A tiny, tiny drop of the literature being published currently discussing what it means to be a Muslim. Or even bringing up a Muslim child. Or being a lawyer and dealing with cases where identity becomes the crux rather than the major issues, such as xenophobia, at play. Or what it means to be a Muslim when you are also a woman. Then the issues are twice as complicated as they are for men since you are also combatting gender inequality. These are some of the very powerful fiction and nonfiction books, published or about to be released, discussing the fundamental issue of being a Muslim. Ultimately, faith is only one aspect of one’s identity. Creating literature that discusses in detail the multiple acts of microagression and racism that Muslims face on a daily basis, perhaps is one of the constructive ways to combat the prejudices of others. It will help to a certain degree to being understood rather than othered constantly.
Do read these books. If not all, at least a couple.
I am a woman, but I am also a Muslim and a person of colour, and these identities cannot be separated.

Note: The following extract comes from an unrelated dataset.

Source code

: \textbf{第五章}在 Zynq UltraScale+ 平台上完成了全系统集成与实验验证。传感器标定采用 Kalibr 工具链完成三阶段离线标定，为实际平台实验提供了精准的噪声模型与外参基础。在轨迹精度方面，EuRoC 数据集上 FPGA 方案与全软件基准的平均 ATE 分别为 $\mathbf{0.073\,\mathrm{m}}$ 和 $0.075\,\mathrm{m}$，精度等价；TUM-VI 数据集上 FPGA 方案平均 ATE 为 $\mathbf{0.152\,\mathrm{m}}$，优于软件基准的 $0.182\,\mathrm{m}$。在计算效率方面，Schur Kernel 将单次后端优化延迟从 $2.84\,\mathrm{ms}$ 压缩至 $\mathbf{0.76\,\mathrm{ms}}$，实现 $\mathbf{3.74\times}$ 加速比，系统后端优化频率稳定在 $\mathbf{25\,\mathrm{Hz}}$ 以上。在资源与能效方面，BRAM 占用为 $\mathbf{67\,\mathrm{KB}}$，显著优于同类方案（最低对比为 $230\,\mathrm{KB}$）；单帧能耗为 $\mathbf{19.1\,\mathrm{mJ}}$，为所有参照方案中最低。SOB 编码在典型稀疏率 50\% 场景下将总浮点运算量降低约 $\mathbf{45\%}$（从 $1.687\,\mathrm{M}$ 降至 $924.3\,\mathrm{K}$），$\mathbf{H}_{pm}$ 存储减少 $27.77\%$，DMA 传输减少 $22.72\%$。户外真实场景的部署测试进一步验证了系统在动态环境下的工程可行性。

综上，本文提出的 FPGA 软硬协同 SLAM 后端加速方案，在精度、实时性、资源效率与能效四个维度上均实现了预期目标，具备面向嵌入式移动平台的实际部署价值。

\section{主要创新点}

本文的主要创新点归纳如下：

I can’t set aside being a woman of colour when it comes to being a feminist and I can’t set aside being a Muslim woman when it comesto being a feminist.
It’s Not About the Burqa: Muslim Women on Faith, Feminism, Sexuality and Race is a superb collection of essays exploring what it means to be a Muslim woman today. The anthology has been edited by Mariam Khan. The idea was sparked off by British politician David Cameron’s comment in the Daily Telegraph which reported him to consider Muslim women to be traditionally submissive. It sparked off a Twitter storm where #TraditionallySubmissive quickly spread. While watching this annoyance unfold online, Mariam Khan realised she had to do something as she kept reading these perceptions “about” Muslim women. It resulted in this magnificent anthology. In her introduction Mariam Khan says:
It’s Not About the Burqa brings together Muslim women’s voices. It does not represent the experiences of every Muslim woman or claim to cover every single issue faced by Muslim women. It’s not possible to create that book. But this book is a start, a movement: we Muslim woman are reclaiming and rewriting our identity. Here are essays about the hijab* and wavering faith, about love and divorce, about queer identity, about sex, about the twin threats of a disapproving community and a racist country, and about how Islam and feminism go hand in hand. Every essay in this book is unfinished, because each one is the beginning of a very necessary conversation.
*It’s worth pointing out at this stage that though ‘hijab’ is now more commonly used to describe a scarf that covers the head, in the Quran, the word ‘hijab’ denotes ‘partition’ or ‘curtain’. ‘Hijab’ can also refer to a standard of modesty.
It’s Not About the Burqa is a magnificent book for the stories it shares are no different from any other feminist publication. The preoccupations of the contributors are like that of any other woman — challenges of being a single woman, voicing an honest opinion and facing the consequences of it, single parenting, childcare, sexuality, negotiating life while encountering patriarchal structures on a daily basis, cultural patriarchy and #MeToo. It even recognises the problematic challenges created by “Well-meaning feminists [who] are often the people who perpetuate an exclusionary feminism that centres their experience as universal.” Most importantly the contributors to this book do manage to address the ignorant remark made by David Cameron and one that is unfortunately echoed by many others too. The essayists do it magnificently by sharing their experiences and opinions. The essayists have strong voices that will resonate with many readers, not necessarily only Muslims. As Mona Eltahawy says in her essay upon discovering feminist books in her university library in Jeddah:
Those books were irresistible. And they terrified me. So much so that I would pick them up, read a few pages, put them down in fear and walk away, only to be drawn back again the next day. I was terrified because I knew on a visceral level that those books — that feminism — would unravel something that I needed, something that would change me forever.
It’s Not About the Burqa will do this for many more readers too.